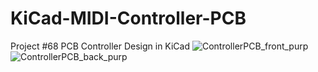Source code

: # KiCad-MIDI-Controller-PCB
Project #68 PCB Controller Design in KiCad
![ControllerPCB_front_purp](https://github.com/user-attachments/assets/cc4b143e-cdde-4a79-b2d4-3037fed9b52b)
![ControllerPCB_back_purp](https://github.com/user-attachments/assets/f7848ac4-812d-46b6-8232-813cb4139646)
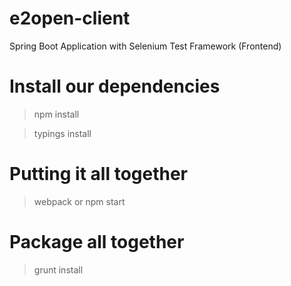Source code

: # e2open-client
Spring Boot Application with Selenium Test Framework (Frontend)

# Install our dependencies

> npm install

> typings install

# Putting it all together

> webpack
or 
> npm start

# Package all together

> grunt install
━━━━━━
Work order
All of the data above needs to be given again exactly. Leave out each image.

Solution to the problem
Source code

: # KiCad-MIDI-Controller-PCB
Project #68 PCB Controller Design in KiCad
![ControllerPCB_front_purp](https://github.com/user-attachments/assets/cc4b143e-cdde-4a79-b2d4-3037fed9b52b)
![ControllerPCB_back_purp](https://github.com/user-attachments/assets/f7848ac4-812d-46b6-8232-813cb4139646)
Source code

: # e2open-client
Spring Boot Application with Selenium Test Framework (Frontend)

# Install our dependencies

> npm install

> typings install

# Putting it all together

> webpack
or 
> npm start

# Package all together

> grunt install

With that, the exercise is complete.